EXERCISE PROMPT »
Only lines holding the word "Simulation" are wanted. Copy them from the listing below.

● ● ● ● ●

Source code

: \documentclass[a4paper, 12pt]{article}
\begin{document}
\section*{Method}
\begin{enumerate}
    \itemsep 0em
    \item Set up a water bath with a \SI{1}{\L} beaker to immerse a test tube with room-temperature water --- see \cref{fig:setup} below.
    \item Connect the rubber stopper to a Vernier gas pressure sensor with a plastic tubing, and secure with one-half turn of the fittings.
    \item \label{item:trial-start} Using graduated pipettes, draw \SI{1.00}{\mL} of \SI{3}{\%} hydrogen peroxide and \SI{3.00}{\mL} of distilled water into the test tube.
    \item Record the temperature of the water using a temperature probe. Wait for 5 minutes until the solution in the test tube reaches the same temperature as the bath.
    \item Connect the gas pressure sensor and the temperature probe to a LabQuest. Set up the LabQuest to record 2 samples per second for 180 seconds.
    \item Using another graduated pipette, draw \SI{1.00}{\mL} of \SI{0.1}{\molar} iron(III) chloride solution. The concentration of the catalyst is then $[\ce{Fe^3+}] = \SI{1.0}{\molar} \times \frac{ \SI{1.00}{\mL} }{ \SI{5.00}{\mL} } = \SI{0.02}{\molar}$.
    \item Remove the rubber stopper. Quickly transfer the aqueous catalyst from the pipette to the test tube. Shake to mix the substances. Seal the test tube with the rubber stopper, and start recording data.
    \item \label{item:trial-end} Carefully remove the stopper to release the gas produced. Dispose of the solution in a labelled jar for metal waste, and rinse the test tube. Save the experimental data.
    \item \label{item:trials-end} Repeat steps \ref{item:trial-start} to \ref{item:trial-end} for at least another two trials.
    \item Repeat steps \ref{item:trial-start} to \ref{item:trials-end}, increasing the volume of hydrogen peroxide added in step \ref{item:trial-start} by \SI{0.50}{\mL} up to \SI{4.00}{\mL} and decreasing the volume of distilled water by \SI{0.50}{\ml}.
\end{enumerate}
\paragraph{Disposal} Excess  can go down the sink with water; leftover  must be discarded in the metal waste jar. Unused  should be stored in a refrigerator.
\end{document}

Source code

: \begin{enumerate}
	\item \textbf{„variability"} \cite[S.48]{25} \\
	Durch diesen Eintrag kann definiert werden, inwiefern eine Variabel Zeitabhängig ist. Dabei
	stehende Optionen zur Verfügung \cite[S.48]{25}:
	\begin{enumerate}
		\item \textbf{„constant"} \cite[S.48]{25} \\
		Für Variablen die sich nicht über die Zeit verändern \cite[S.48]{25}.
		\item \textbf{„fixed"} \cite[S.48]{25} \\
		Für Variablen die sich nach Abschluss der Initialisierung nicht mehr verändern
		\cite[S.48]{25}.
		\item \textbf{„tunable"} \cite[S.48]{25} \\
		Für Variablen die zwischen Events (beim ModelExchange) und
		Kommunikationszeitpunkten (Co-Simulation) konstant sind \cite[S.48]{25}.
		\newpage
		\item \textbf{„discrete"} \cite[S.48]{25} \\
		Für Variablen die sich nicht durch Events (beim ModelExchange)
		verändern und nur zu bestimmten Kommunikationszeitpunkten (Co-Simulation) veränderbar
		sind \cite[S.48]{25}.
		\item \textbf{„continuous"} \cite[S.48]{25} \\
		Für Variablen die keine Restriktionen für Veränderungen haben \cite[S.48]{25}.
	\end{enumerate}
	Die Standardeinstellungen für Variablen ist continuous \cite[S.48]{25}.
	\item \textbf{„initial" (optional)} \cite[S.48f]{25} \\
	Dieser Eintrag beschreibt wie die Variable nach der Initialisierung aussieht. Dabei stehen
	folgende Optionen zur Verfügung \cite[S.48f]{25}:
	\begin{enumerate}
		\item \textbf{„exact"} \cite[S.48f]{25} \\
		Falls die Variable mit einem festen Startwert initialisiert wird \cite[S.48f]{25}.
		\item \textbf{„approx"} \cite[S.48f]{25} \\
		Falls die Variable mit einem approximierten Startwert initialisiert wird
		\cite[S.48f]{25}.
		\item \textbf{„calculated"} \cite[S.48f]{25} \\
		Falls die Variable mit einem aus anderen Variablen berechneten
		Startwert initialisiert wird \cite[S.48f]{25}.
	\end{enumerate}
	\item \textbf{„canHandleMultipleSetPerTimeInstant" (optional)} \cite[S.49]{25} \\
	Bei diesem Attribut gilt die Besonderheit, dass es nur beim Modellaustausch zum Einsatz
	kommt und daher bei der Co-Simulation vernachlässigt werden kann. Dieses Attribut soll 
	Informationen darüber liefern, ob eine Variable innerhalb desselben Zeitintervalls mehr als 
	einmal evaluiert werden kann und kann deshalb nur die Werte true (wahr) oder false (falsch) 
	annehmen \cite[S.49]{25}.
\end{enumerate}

● ● ● ● ●

RESULT OF THE EXERCISE »
		Kommunikationszeitpunkten (Co-Simulation) konstant sind \cite[S.48]{25}.
		verändern und nur zu bestimmten Kommunikationszeitpunkten (Co-Simulation) veränderbar
	kommt und daher bei der Co-Simulation vernachlässigt werden kann. Dieses Attribut soll 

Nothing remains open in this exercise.